> [What you will do]
Output all the data exactly.

Start of Excerpted data

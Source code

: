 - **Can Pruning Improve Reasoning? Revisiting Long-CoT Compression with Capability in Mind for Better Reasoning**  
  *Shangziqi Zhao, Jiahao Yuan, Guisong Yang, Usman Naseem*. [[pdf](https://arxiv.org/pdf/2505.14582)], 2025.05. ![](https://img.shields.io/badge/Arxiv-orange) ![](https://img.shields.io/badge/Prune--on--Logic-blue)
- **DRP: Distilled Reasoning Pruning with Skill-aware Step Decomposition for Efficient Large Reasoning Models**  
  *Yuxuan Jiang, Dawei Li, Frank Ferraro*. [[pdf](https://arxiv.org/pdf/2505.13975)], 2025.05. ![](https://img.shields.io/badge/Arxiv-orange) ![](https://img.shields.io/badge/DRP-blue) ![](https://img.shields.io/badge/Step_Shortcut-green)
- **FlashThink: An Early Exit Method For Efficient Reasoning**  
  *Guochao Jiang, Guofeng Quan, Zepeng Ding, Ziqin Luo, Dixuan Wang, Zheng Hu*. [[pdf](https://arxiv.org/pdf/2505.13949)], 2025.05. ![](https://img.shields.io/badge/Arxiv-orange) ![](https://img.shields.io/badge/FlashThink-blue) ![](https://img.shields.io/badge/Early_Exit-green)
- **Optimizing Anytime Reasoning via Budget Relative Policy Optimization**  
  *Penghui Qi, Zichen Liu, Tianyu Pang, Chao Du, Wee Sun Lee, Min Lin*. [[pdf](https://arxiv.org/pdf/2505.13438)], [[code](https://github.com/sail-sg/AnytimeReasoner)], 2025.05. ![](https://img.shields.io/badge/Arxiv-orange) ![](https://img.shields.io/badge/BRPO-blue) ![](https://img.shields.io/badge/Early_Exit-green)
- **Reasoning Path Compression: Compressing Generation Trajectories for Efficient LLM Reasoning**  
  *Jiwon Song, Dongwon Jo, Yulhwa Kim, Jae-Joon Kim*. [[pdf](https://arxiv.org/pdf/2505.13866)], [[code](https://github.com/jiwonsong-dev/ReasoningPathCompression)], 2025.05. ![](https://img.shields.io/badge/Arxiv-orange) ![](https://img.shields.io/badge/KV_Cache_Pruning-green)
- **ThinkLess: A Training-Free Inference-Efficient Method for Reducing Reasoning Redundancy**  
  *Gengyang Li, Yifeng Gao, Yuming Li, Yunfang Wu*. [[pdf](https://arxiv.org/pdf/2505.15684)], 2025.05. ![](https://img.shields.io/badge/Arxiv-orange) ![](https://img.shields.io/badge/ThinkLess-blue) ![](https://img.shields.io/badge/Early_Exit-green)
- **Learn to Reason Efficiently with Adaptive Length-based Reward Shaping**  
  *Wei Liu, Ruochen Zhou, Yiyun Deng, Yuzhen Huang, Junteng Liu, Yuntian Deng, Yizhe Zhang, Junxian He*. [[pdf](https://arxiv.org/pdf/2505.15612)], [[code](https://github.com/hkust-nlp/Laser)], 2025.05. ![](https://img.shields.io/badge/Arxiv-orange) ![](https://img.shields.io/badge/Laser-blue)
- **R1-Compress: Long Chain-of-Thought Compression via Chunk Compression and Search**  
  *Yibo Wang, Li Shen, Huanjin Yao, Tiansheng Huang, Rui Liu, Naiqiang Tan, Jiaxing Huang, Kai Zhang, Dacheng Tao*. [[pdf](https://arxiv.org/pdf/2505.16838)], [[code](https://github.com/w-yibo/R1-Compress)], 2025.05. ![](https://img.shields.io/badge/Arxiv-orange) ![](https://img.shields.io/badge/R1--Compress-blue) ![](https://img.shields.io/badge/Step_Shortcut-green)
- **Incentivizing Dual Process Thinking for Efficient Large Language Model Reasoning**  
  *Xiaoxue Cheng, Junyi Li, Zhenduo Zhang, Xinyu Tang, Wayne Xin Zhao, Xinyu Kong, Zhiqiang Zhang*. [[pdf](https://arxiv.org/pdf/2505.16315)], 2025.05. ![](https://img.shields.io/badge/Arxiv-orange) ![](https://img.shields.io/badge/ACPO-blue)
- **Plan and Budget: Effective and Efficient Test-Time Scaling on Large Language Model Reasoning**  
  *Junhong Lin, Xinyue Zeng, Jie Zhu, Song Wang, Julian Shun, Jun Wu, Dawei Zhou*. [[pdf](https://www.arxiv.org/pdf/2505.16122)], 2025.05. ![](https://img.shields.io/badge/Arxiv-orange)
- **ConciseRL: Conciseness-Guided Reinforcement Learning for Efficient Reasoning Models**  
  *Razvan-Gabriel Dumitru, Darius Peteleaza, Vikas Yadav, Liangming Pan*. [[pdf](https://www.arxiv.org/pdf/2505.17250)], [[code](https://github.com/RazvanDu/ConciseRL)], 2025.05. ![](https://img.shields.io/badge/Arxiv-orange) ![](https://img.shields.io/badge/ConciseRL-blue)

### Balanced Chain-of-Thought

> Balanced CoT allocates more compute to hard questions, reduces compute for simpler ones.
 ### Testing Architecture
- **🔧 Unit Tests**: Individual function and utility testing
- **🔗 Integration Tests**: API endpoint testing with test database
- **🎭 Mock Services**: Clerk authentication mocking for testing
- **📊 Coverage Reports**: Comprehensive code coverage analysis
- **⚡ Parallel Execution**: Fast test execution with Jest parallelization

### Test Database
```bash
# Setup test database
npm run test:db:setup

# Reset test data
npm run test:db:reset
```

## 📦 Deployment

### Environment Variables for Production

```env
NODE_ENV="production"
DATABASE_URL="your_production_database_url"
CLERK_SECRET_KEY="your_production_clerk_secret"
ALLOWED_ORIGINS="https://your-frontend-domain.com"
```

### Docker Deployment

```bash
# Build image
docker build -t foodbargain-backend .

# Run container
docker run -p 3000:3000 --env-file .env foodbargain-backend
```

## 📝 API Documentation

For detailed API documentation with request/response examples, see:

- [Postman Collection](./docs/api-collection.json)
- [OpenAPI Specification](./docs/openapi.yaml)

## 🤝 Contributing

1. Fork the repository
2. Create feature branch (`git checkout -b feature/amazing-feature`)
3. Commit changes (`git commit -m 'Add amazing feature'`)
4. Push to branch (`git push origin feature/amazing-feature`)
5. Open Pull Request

End of Excerpted data

> [Solution below]
Source code

: - **Can Pruning Improve Reasoning? Revisiting Long-CoT Compression with Capability in Mind for Better Reasoning**  
  *Shangziqi Zhao, Jiahao Yuan, Guisong Yang, Usman Naseem*. [[pdf](https://arxiv.org/pdf/2505.14582)], 2025.05. ![](https://img.shields.io/badge/Arxiv-orange) ![](https://img.shields.io/badge/Prune--on--Logic-blue)
- **DRP: Distilled Reasoning Pruning with Skill-aware Step Decomposition for Efficient Large Reasoning Models**  
  *Yuxuan Jiang, Dawei Li, Frank Ferraro*. [[pdf](https://arxiv.org/pdf/2505.13975)], 2025.05. ![](https://img.shields.io/badge/Arxiv-orange) ![](https://img.shields.io/badge/DRP-blue) ![](https://img.shields.io/badge/Step_Shortcut-green)
- **FlashThink: An Early Exit Method For Efficient Reasoning**  
  *Guochao Jiang, Guofeng Quan, Zepeng Ding, Ziqin Luo, Dixuan Wang, Zheng Hu*. [[pdf](https://arxiv.org/pdf/2505.13949)], 2025.05. ![](https://img.shields.io/badge/Arxiv-orange) ![](https://img.shields.io/badge/FlashThink-blue) ![](https://img.shields.io/badge/Early_Exit-green)
- **Optimizing Anytime Reasoning via Budget Relative Policy Optimization**  
  *Penghui Qi, Zichen Liu, Tianyu Pang, Chao Du, Wee Sun Lee, Min Lin*. [[pdf](https://arxiv.org/pdf/2505.13438)], [[code](https://github.com/sail-sg/AnytimeReasoner)], 2025.05. ![](https://img.shields.io/badge/Arxiv-orange) ![](https://img.shields.io/badge/BRPO-blue) ![](https://img.shields.io/badge/Early_Exit-green)
- **Reasoning Path Compression: Compressing Generation Trajectories for Efficient LLM Reasoning**  
  *Jiwon Song, Dongwon Jo, Yulhwa Kim, Jae-Joon Kim*. [[pdf](https://arxiv.org/pdf/2505.13866)], [[code](https://github.com/jiwonsong-dev/ReasoningPathCompression)], 2025.05. ![](https://img.shields.io/badge/Arxiv-orange) ![](https://img.shields.io/badge/KV_Cache_Pruning-green)
- **ThinkLess: A Training-Free Inference-Efficient Method for Reducing Reasoning Redundancy**  
  *Gengyang Li, Yifeng Gao, Yuming Li, Yunfang Wu*. [[pdf](https://arxiv.org/pdf/2505.15684)], 2025.05. ![](https://img.shields.io/badge/Arxiv-orange) ![](https://img.shields.io/badge/ThinkLess-blue) ![](https://img.shields.io/badge/Early_Exit-green)
- **Learn to Reason Efficiently with Adaptive Length-based Reward Shaping**  
  *Wei Liu, Ruochen Zhou, Yiyun Deng, Yuzhen Huang, Junteng Liu, Yuntian Deng, Yizhe Zhang, Junxian He*. [[pdf](https://arxiv.org/pdf/2505.15612)], [[code](https://github.com/hkust-nlp/Laser)], 2025.05. ![](https://img.shields.io/badge/Arxiv-orange) ![](https://img.shields.io/badge/Laser-blue)
- **R1-Compress: Long Chain-of-Thought Compression via Chunk Compression and Search**  
  *Yibo Wang, Li Shen, Huanjin Yao, Tiansheng Huang, Rui Liu, Naiqiang Tan, Jiaxing Huang, Kai Zhang, Dacheng Tao*. [[pdf](https://arxiv.org/pdf/2505.16838)], [[code](https://github.com/w-yibo/R1-Compress)], 2025.05. ![](https://img.shields.io/badge/Arxiv-orange) ![](https://img.shields.io/badge/R1--Compress-blue) ![](https://img.shields.io/badge/Step_Shortcut-green)
- **Incentivizing Dual Process Thinking for Efficient Large Language Model Reasoning**  
  *Xiaoxue Cheng, Junyi Li, Zhenduo Zhang, Xinyu Tang, Wayne Xin Zhao, Xinyu Kong, Zhiqiang Zhang*. [[pdf](https://arxiv.org/pdf/2505.16315)], 2025.05. ![](https://img.shields.io/badge/Arxiv-orange) ![](https://img.shields.io/badge/ACPO-blue)
- **Plan and Budget: Effective and Efficient Test-Time Scaling on Large Language Model Reasoning**  
  *Junhong Lin, Xinyue Zeng, Jie Zhu, Song Wang, Julian Shun, Jun Wu, Dawei Zhou*. [[pdf](https://www.arxiv.org/pdf/2505.16122)], 2025.05. ![](https://img.shields.io/badge/Arxiv-orange)
- **ConciseRL: Conciseness-Guided Reinforcement Learning for Efficient Reasoning Models**  
  *Razvan-Gabriel Dumitru, Darius Peteleaza, Vikas Yadav, Liangming Pan*. [[pdf](https://www.arxiv.org/pdf/2505.17250)], [[code](https://github.com/RazvanDu/ConciseRL)], 2025.05. ![](https://img.shields.io/badge/Arxiv-orange) ![](https://img.shields.io/badge/ConciseRL-blue)

### Balanced Chain-of-Thought

> Balanced CoT allocates more compute to hard questions, reduces compute for simpler ones.
 ### Testing Architecture
- **🔧 Unit Tests**: Individual function and utility testing
- **🔗 Integration Tests**: API endpoint testing with test database
- **🎭 Mock Services**: Clerk authentication mocking for testing
- **📊 Coverage Reports**: Comprehensive code coverage analysis
- **⚡ Parallel Execution**: Fast test execution with Jest parallelization

### Test Database
```bash
# Setup test database
npm run test:db:setup

# Reset test data
npm run test:db:reset
```

## 📦 Deployment

### Environment Variables for Production

```env
NODE_ENV="production"
DATABASE_URL="your_production_database_url"
CLERK_SECRET_KEY="your_production_clerk_secret"
ALLOWED_ORIGINS="https://your-frontend-domain.com"
```

### Docker Deployment

```bash
# Build image
docker build -t foodbargain-backend .

# Run container
docker run -p 3000:3000 --env-file .env foodbargain-backend
```

## 📝 API Documentation

For detailed API documentation with request/response examples, see:

- [Postman Collection](./docs/api-collection.json)
- [OpenAPI Specification](./docs/openapi.yaml)

## 🤝 Contributing

1. Fork the repository
2. Create feature branch (`git checkout -b feature/amazing-feature`)
3. Commit changes (`git commit -m 'Add amazing feature'`)
4. Push to branch (`git push origin feature/amazing-feature`)
5. Open Pull Request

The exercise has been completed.